Last year I attended a Bon Jovi concert. The band was amazing, and they showed that some folks can age well and keep rocking. Most of the crowd had not aged as well as the band had, but most of us were having a great time remembering back to the first time they heard Livin’ on a Prayer (go ahead and click the link… the walk down memory lane is worth it; we’ll wait here). It had been a while since I had been to a concert, and I was more than a little surprised by how many people who paid good money to see the show spent more time on their mobile devices than actually watching the show.

I don’t begrudge the world the amazing tool these devices are, but I can’t help but wonder when we decided that whatever is on there is more important than what is right in front of us. When did we as a species decided that we are good enough at life to dedicate only a fraction of our attention to what we are doing?

The fact is that most of us, most of the time, lack the focus we need to be really effective at what we are doing.

And I don’t just mean the obvious things like driving and walking. I mean we are so distracted that we are less and less effective at most things we do, including watching concerts.

And our distraction isn’t limited to electronic devices. Ever find yourself thinking about an upcoming meeting during a meeting you are already in? Ever answer a routine text or email during a critical conversation with a subordinate who really needs your guidance? Ever miss a crucial part of your boss’ speech because you let your mind wander to that new wine bar you just discovered and how you could be meeting your friends there after work? We chalk it up to being busy, or credit our super-human multi-tasking ability to justify the fact that we really are losing our ability to focus.

By the way, cognitive scientists have long agreed that attentive multitasking is a myth.

Sure we think we are capable of doing multiple things simultaneously. It’s just fine that our days are so crammed full of stuff that we make major decisions with minimal thinking because we are scheduled in 15-minute increments. The fact is that we allow our attention to be divided among so many things that we are decreasingly capable of really focusing on our work and our lives. This makes us dramatically less effective at everything we do.

In the book Deep Work, author and Georgetown computer science professor Cal Newport describes our normal work focus as shallow: we perform tasks that can be accomplished while distracted and which don’t demand a high degree of mental focus. Sadly, those are not the tasks that routinely bring a great deal of value to our work or our lives.

Most of us who live like this are confusing being busy with being productive.

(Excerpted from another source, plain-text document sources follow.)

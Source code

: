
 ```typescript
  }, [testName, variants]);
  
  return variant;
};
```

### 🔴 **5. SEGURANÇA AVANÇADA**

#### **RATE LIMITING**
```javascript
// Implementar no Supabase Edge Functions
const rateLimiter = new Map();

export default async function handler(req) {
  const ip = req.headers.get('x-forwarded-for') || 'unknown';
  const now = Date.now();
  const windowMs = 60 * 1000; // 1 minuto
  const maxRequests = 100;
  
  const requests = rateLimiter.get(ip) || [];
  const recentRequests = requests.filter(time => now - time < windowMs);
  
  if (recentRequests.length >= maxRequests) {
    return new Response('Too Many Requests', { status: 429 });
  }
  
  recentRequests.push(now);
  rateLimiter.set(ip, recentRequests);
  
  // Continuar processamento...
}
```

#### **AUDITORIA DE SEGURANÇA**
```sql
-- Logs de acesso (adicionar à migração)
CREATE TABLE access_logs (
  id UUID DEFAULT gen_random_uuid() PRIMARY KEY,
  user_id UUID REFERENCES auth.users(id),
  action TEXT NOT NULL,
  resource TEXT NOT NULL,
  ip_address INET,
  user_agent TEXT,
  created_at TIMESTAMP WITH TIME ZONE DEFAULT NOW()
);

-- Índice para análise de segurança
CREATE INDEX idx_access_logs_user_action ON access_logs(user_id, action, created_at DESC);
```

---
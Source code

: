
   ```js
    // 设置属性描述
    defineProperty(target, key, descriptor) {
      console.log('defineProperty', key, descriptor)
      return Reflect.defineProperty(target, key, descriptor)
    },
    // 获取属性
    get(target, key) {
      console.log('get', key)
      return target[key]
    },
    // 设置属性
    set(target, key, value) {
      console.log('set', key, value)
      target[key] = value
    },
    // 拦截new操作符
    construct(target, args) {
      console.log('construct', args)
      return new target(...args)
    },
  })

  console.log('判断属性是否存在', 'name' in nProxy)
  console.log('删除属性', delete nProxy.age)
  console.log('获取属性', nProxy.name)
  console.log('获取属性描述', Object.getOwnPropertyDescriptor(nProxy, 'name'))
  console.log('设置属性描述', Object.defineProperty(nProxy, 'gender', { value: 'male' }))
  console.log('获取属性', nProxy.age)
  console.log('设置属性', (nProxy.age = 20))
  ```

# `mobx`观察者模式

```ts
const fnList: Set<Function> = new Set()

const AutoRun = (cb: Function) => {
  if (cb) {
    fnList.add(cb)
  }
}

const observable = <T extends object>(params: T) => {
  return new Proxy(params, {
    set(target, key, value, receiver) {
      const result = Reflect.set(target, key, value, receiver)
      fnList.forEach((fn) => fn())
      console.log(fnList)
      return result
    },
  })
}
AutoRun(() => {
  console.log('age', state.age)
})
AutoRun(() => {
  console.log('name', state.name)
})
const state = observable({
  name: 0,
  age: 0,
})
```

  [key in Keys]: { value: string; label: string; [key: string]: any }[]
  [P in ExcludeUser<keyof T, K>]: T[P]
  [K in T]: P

Fortunately there are ways to combat our constant distraction

  1. Be present. Learn how to control where your mind wanders, and how to be more aware of what is happening around you.
  2. Focus on the important, not the urgent. Prioritize meaningful work and shut off distractions when concentrating on it (don’t even have the email app open, and turn off mobile devices). Limit your time answering email to less than an hour per day. Schedule time for deep work and protect it.
  3. Be discerning about what you allow into your mind: much of what we are presented has little value. Worse, the less valuable things are distracting us from the truly important ones.
  4. Work less, sleep more: sleep deprivation is a performance killer, and makes us easier to distract. Most work past fifty hours is dramatically less productive.
  5. Be decisive. Spend only as much time on decisions and tasks as they are worth: don’t hold a $20 thousand dollar meeting discussing a $5,000 question. Most decisions come down to drop it, do it, delegate it, or defer it. Decide and move on. Leaving issues undecided leaves them in your mind.

To a great extent, the “information overload” of today’s culture is a self-inflicted condition. We allow ourselves to be bombarded with distractions, and thus find it increasingly difficult to be fully present when we need to be. If we can clear our minds of the clutter of day-to-day distractions and be fully present in meaningful work and play, we will find more value in our work, our relationships, and our lives.